RECORD EXCERPTS:
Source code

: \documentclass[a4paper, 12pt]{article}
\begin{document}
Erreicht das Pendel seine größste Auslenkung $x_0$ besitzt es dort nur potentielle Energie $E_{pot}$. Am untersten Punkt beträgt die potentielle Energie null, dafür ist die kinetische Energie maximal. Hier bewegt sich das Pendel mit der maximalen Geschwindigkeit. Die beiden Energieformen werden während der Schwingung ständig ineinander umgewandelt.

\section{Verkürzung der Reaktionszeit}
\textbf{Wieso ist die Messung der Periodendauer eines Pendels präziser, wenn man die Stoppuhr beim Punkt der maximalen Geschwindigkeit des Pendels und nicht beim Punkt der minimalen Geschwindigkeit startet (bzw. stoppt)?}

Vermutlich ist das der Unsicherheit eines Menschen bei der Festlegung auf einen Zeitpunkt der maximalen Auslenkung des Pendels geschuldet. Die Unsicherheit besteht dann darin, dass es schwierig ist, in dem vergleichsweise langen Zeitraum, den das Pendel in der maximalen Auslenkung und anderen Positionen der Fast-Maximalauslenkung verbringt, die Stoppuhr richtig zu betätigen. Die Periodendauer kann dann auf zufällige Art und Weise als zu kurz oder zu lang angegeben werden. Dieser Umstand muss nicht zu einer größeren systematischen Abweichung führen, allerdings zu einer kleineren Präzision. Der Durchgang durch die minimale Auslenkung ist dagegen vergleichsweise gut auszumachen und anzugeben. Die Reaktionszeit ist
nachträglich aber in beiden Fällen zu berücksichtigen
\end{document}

EXERCISE DESCRIPTION:
All entries are to be printed once more, exactly as given.

RESULT OF THIS EXERCISE:
Source code

: \documentclass[a4paper, 12pt]{article}
\begin{document}
Erreicht das Pendel seine größste Auslenkung $x_0$ besitzt es dort nur potentielle Energie $E_{pot}$. Am untersten Punkt beträgt die potentielle Energie null, dafür ist die kinetische Energie maximal. Hier bewegt sich das Pendel mit der maximalen Geschwindigkeit. Die beiden Energieformen werden während der Schwingung ständig ineinander umgewandelt.

\section{Verkürzung der Reaktionszeit}
\textbf{Wieso ist die Messung der Periodendauer eines Pendels präziser, wenn man die Stoppuhr beim Punkt der maximalen Geschwindigkeit des Pendels und nicht beim Punkt der minimalen Geschwindigkeit startet (bzw. stoppt)?}

Vermutlich ist das der Unsicherheit eines Menschen bei der Festlegung auf einen Zeitpunkt der maximalen Auslenkung des Pendels geschuldet. Die Unsicherheit besteht dann darin, dass es schwierig ist, in dem vergleichsweise langen Zeitraum, den das Pendel in der maximalen Auslenkung und anderen Positionen der Fast-Maximalauslenkung verbringt, die Stoppuhr richtig zu betätigen. Die Periodendauer kann dann auf zufällige Art und Weise als zu kurz oder zu lang angegeben werden. Dieser Umstand muss nicht zu einer größeren systematischen Abweichung führen, allerdings zu einer kleineren Präzision. Der Durchgang durch die minimale Auslenkung ist dagegen vergleichsweise gut auszumachen und anzugeben. Die Reaktionszeit ist
nachträglich aber in beiden Fällen zu berücksichtigen
\end{document}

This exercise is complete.